Postby HGervais » Fri Jul 15, 2011 11:17 am

#583/The Four Feathers-Zoltán Korda
This spectacular Technicolor epic, directed by Zoltán Korda, is considered the finest of the many adaptations of A.E.W. Mason’s classic 1902 adventure novel about the British Empire’s exploits in Africa, and a crowning achievement of Alexander Korda’s legendary production company, London Films. Set at the end of the nineteenth century, The Four Feathers follows the travails of a young officer (John Clements) accused of cowardice after he resigns his post on the eve of a major deployment to Khartoum; he must fight to redeem himself in the eyes of his fellow officers (including Ralph Richardson) and fiancée (June Duprez). Featuring music by Miklós Rózsa and Oscar-nominated cinematography by Georges Périnal, The Four Feathers is a thrilling, thunderous epic.


#584/Kuroneko-Kaneto Shindo
In this poetic and atmospheric horror fable, set in a village in war-torn medieval Japan,
a malevolent spirit has been ripping out the throats of itinerant samurai. When a military
hero is sent to dispatch the unseen force, he finds that he must struggle with his own
personal demons as well.
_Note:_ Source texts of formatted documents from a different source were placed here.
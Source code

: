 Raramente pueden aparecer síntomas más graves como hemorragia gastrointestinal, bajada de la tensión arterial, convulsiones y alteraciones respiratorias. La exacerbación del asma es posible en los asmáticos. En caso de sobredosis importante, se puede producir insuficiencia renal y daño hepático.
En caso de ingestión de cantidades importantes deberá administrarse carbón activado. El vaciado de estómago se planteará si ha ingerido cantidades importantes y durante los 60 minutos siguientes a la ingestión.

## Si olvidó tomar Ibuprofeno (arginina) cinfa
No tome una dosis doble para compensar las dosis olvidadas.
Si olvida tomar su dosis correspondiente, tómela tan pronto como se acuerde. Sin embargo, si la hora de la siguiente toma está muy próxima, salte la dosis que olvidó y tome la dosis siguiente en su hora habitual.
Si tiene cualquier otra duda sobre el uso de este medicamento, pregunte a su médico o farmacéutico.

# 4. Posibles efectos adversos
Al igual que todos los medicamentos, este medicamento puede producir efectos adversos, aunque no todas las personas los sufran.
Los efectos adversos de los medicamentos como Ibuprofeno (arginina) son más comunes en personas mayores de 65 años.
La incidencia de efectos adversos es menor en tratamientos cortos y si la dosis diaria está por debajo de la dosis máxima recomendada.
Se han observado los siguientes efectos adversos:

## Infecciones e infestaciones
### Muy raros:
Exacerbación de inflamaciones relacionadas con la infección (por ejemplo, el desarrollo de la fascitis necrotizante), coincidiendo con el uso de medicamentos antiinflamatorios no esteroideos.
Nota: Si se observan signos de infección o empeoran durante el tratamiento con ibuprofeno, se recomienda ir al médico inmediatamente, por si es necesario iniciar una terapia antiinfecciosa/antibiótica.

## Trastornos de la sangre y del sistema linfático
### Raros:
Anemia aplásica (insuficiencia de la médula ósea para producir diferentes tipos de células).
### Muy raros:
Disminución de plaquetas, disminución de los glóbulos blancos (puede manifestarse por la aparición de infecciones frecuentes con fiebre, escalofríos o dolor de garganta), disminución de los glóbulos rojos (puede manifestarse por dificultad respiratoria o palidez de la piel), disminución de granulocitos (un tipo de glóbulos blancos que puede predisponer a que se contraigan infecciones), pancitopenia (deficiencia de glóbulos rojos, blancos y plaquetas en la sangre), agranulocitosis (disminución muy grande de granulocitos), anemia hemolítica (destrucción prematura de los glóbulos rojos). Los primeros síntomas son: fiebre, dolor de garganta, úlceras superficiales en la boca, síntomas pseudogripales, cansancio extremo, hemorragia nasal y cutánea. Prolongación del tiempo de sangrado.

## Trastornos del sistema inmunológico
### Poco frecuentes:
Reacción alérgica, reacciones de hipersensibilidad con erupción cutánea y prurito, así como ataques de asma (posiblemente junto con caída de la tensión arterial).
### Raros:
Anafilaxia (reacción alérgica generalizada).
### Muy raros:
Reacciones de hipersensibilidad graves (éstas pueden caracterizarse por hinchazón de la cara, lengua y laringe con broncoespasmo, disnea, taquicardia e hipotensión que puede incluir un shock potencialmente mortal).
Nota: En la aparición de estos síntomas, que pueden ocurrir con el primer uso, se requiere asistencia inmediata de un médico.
From Kaneto Shindo, director of the terror classic Onibaba,
Kuroneko (Black Cat) is a spectacularly eerie twilight tale with a shocking feminist angle,
evoked through ghostly special effects and exquisite cinematography.


#585/Identification of a Woman-Michelangelo Antonioni
Michelangelo Antonioni’s Identification of a Woman is a body- and soul-baring voyage into one man’s artistic and erotic consciousness. After his wife leaves him, a film director finds himself drawn into affairs with two enigmatic women, while at the same time searching for the right subject (and actress) for his next film. This spellbinding anti-romance was a late-career coup for the legendary Italian filmmaker, and is renowned for its sexual explicitness and an extended scene on a fog- enshrouded highway that stands with the director’s greatest set pieces.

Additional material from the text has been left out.